The Elder Tree Woman by Suz Winspear

The Elder Tree Woman

As we went into the woods, he said
that there was nothing to be afraid of,
that the story the children tell
of the old woman with the elder-branch staff
was simply that, a story.
He said her sharp teeth wouldn’t bite.
He said her sharp nails wouldn’t scratch.
There was nothing for a sweet young girl to fear
within the woods, or so he said.

I smiled at him
and let him lead me in.
I knew I had nothing to fear.

Even as the shadow-branches
reached out towards him,
he did not understand
that things in the woods are never as they seem,
that the girl who dances light as the sky
on day-bright meadows in the trivial sunshine
takes on her true form
in the shade of the elder-tree.

Even as my roots rose up
to drain his body of the warm and the red,
he did not understand.
And as my branches curled down with twigs like nails
to scratch at his white flower skin
gouging out the dark sweet fruit of flesh,
he still begged me to run and save myself,
thinking still that I was the one to be protected.

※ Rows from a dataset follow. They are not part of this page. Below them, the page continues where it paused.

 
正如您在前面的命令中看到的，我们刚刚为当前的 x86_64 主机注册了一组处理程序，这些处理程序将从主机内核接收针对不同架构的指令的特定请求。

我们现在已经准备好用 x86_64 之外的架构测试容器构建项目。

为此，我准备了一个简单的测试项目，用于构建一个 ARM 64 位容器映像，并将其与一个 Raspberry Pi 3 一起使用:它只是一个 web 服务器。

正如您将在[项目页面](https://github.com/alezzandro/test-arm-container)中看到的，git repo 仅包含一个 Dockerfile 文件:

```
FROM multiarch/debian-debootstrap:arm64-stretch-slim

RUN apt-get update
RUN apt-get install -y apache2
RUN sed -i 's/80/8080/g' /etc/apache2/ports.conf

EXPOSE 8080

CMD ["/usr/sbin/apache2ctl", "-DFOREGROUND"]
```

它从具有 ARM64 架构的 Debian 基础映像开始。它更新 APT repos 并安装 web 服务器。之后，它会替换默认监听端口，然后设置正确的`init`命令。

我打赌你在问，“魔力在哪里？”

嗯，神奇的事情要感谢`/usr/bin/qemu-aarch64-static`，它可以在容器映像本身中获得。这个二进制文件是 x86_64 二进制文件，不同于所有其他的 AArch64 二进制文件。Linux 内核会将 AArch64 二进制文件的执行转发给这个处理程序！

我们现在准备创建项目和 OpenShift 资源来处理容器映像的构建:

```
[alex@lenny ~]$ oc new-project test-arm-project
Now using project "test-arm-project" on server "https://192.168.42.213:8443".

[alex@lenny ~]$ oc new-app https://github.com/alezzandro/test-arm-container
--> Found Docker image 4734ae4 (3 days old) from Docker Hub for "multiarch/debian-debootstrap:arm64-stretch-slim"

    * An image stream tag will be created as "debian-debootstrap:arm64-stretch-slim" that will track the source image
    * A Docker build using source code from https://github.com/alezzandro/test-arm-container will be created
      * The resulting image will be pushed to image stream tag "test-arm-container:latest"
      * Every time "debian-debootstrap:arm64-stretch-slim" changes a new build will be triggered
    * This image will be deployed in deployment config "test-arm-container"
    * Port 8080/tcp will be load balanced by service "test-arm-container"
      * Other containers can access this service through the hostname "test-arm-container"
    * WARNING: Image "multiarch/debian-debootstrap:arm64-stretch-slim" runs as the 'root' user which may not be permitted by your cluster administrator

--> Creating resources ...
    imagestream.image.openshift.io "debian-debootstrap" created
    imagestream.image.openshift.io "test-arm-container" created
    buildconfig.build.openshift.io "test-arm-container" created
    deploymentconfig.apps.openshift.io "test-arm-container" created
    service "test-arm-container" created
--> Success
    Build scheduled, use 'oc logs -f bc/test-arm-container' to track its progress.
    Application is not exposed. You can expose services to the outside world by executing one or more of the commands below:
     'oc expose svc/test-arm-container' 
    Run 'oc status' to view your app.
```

Only in those last moments
as the tips of my roots
drew out his senses and his thoughts
and his life scattered like ashes
did he hear my laugh.
He understood then,
just as his scream became a sigh
a dying breeze to ruffle
the leaves of the elder tree.


Suz Winspear writes and performs poetry and gothic tales. Her first poetry collection, I do not need a New Obsession , was published in 2013. She lives in a disused church, has a day-job in a Victorian museum, spends a lot of time sitting in the dark, cultivating strange ideas, and is currently writing a novel. She doesn’t see daylight very often.